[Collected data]
▬▬▬
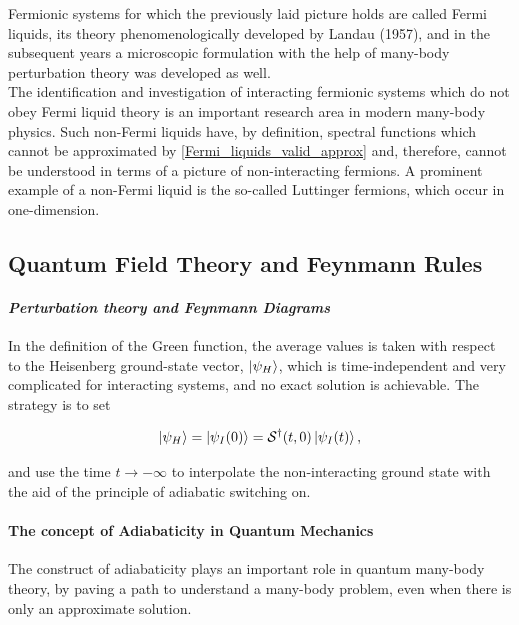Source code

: \documentclass{homework}
\begin{document}
\begin{tcolorbox}[colback=yellow, 
title = Physical Context]

Fermionic systems for which the previously laid picture holds are called Fermi liquids, its theory phenomenologically developed by Landau (1957), and in the subsequent years a microscopic formulation with the help of many-body perturbation theory was developed as well. \\

The identification and investigation of interacting fermionic systems which do not obey Fermi liquid theory is an important research area in modern many-body physics. Such non-Fermi liquids have, by definition, spectral functions which cannot be approximated by \cref{Fermi_liquids_valid_approx} and, therefore, cannot be understood in terms of a picture of non-interacting fermions. A prominent example of a non-Fermi liquid is the so-called Luttinger fermions, which occur in one-dimension.  
\end{tcolorbox}

\subsection{\textbf{Quantum Field Theory and Feynmann Rules}}

\paragraph{\textit{Perturbation theory and Feynmann Diagrams}}

In the definition of the Green function, the average values is taken with respect to the Heisenberg ground-state vector, $\ket{\psi_H}$, which is time-independent and very complicated for interacting systems, and no exact solution is achievable. The strategy is to set 

$$
    \ket{\psi_H} = \ket{\psi_I (0)} = \mathcal{S}^\dagger(t,0) \ket{\psi_I (t)},
$$

and use the time $t \rightarrow -\infty$ to interpolate the non-interacting ground state with the aid of the principle of adiabatic switching on. \\

\paragraph{The concept of Adiabaticity in Quantum Mechanics} 

The construct of adiabaticity plays an important role in quantum many-body theory, by paving a path to understand a many-body problem, even when there is only an approximate solution. \\
\end{document}
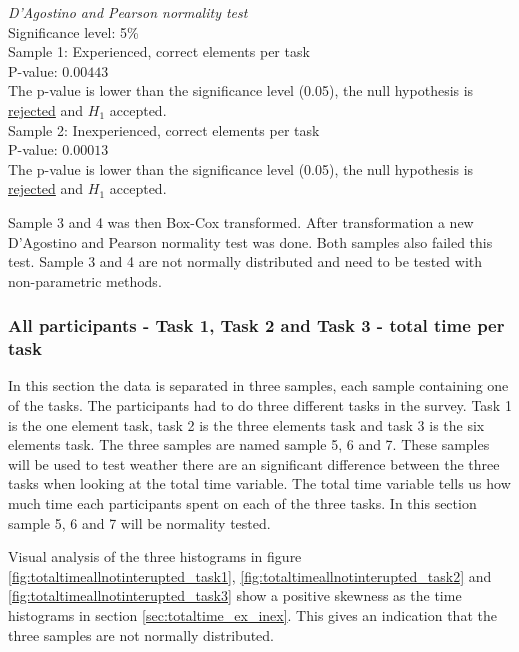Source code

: \begin{center}
	\begin{tcolorbox}[box align=center,width=\textwidth-5cm]
		\centering
		\textit{D'Agostino and Pearson normality test}\\
		Significance level: 5\%  \\[0.5cm]
		
		Sample 1: Experienced, correct elements per task\\
		P-value: $0.00443$\\
		The p-value is lower than the significance level (0.05), the null hypothesis is \underline{rejected} and $H_1$ accepted.\\[0.5cm]
		
		Sample 2: Inexperienced, correct elements per task \\
		P-value: $0.00013$ \\
		The p-value is lower than the significance level (0.05), the null hypothesis is \underline{rejected} and $H_1$ accepted.\\[0.5cm]
	\end{tcolorbox} 
\end{center}


Sample 3 and 4 was then Box-Cox transformed. After transformation a new D'Agostino and Pearson normality test was done. Both samples also failed this test. Sample 3 and 4 are not normally distributed and need to be tested with non-parametric methods. 

\subsubsection[Sample 5, 6 and 7]{All participants - Task 1, Task 2 and Task 3 - total time per task}\label{sec:task123_time}

In this section the data is separated in three samples, each sample containing one of the tasks. The participants had to do three different tasks in the survey. Task 1 is the one element task, task 2 is the three elements task and task 3 is the six elements task. The three samples are named sample 5, 6 and 7. These samples will be used to test weather there are an significant difference between the three tasks when looking at the total time variable. The total time variable tells us how much time each participants spent on each of the three tasks. In this section sample 5, 6 and 7 will be normality tested. 
 
 Visual analysis of the three histograms in figure \ref{fig:totaltimeallnotinterupted_task1}, \ref{fig:totaltimeallnotinterupted_task2} and \ref{fig:totaltimeallnotinterupted_task3} show a positive skewness as the time histograms in section \ref{sec:totaltime_ex_inex}. This gives an indication that the three samples are not normally distributed. 

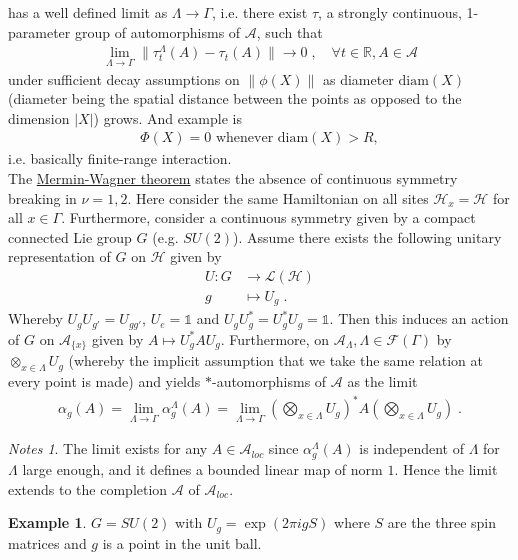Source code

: \documentclass[
a4paper, %
11pt, %
onecolumn, %
openany, %
]{memoir}
\theoremstyle{definition}
\newtheorem{example}[definition]{Example}
\theoremstyle{remark}
\newtheorem{notes}[definition]{Notes}
\theoremstyle{plain}
\begin{document}
has a well defined limit as $\Lambda\rightarrow\Gamma$, i.e. there exist $\tau$, a strongly continuous, 1-parameter group of automorphisms of $\mathcal{A}$, such that \begin{align}
\lim\limits_{\Lambda\rightarrow\Gamma}\|\tau_t^{\Lambda}(A)-\tau_t(A)\|\rightarrow 0\; , \quad \forall t\in\mathbb{R},A\in\mathcal{A}
\end{align}
under sufficient decay assumptions on $\|\phi(X)\|$ as diameter $\mathrm{diam}(X)$ (diameter being the spatial distance between the points as opposed to the dimension $|X|$) grows. And example is \begin{align}
\Phi(X)=0 \text{ whenever } \mathrm{diam}(X) > R, 
\end{align} i.e. basically finite-range interaction.\\
The \underline{Mermin-Wagner theorem} states the absence of continuous symmetry breaking in $\nu=1,2$. Here consider the same Hamiltonian on all sites $\mathcal{H}_x=\mathcal{H}$ for all $x\in\Gamma$. Furthermore, consider a continuous symmetry given by a compact connected Lie group $G$ (e.g. $SU(2)$). Assume there exists the following unitary representation of $G$ on $\mathcal{H}$ given by \begin{align}
U:G&\longrightarrow \mathcal{L}(\mathcal{H}) \\
g&\longmapsto U_g\; .
\end{align}
Whereby $U_gU_{g'}=U_{gg'}$, $U_{e}=\mathds{1}$ and $U_gU_g^*=U_g^*U_g=\mathds{1}$. Then this induces an action of $G$ on $\mathcal{A}_{\{x\}}$ given by $A\mapsto U_g^*A U_g$. Furthermore, on $\mathcal{A}_{\Lambda}, \Lambda\in\mathcal{F}(\Gamma)$ by $\otimes_{x\in\Lambda}U_g$ (whereby the implicit assumption that we take the same relation at every point is made) and yields $*$-automorphisms of $\mathcal{A}$ as the limit \begin{align}
\alpha_g(A)=\lim_{\Lambda\rightarrow\Gamma}\alpha_g^{\Lambda}(A) =\lim_{\Lambda\rightarrow\Gamma} \left(\bigotimes_{x\in\Lambda}U_g\right)^*A\left(\bigotimes_{x\in\Lambda}U_g\right)\; .
\end{align}
\begin{notes}
The limit exists for any $A\in\mathcal{A}_{loc}$ since $\alpha_g^{\Lambda}(A)$ is independent of $\Lambda$ for $\Lambda$ large enough, and it defines a bounded linear map of norm $1$. Hence the limit extends to the completion $\mathcal{A}$ of $\mathcal{A}_{loc}$.
\end{notes}
\begin{example}
$G=SU(2)$ with $U_g=\exp(2\pi i g S)$ where $S$ are the three spin matrices and $g$ is a point in the unit ball.
\end{example}
\end{document}
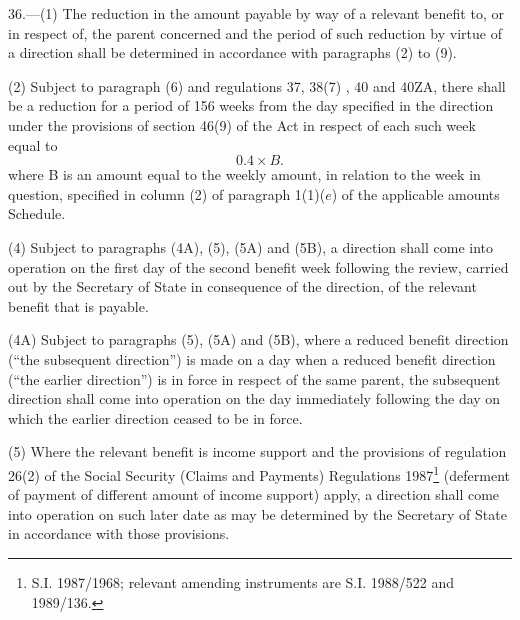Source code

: \documentclass[a4paper,12pt]{article}
\begin{document}
36.—(1) The reduction in the amount payable by way of a relevant benefit to, or in respect of, the parent concerned and the period of such reduction by virtue of a direction shall be determined in accordance with paragraphs (2) to (9).

(2) Subject to paragraph (6) and regulations 37, 38(7)%
, 40 and 40ZA,  %
there shall be a reduction for a period of 
156 weeks  %
from the day specified in the direction under the provisions of section 46(9) of the Act in respect of each such week equal to
\[0.4 \times B.\]  %
where B is an amount equal to the weekly amount, in relation to the week in question, specified in column (2) of paragraph 1(1)($e$) of the applicable amounts Schedule.



(4) 
Subject to paragraphs 
(4A),  %
(5), (5A) and (5B),  %
a direction shall come into operation on the first day of the second benefit week following the review, carried out by 
the Secretary of State  %
in consequence of the direction, of the relevant benefit that is payable.

(4A) Subject to paragraphs (5), (5A) and (5B), where a reduced benefit direction (“the subsequent direction”) is made on a day when a reduced benefit direction (“the earlier direction”) is in force in respect of the same parent, the subsequent direction shall come into operation on the day immediately following the day on which the earlier direction ceased to be in force.

(5) Where the relevant benefit is income support and the provisions of regulation 26(2) of the Social Security (Claims and Payments) Regulations 1987\footnote{\frenchspacing S.I. 1987/1968; relevant amending instruments are S.I. 1988/522 and 1989/136.} (deferment of payment of different amount of income support) apply, a direction shall come into operation on such later date as may be determined by the Secretary of State in accordance with those provisions.
\end{document}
▬▬▬
**Work to be completed**
Could you repeat, exactly and with nothing added, the lines from the top of the entries above through the line that holds "Fermionic systems for", leaving out any pictures?

**Task answer**
Source code

: \documentclass{homework}
\begin{document}
\begin{tcolorbox}[colback=yellow, 
title = Physical Context]

Fermionic systems for which the previously laid picture holds are called Fermi liquids, its theory phenomenologically developed by Landau (1957), and in the subsequent years a microscopic formulation with the help of many-body perturbation theory was developed as well. \\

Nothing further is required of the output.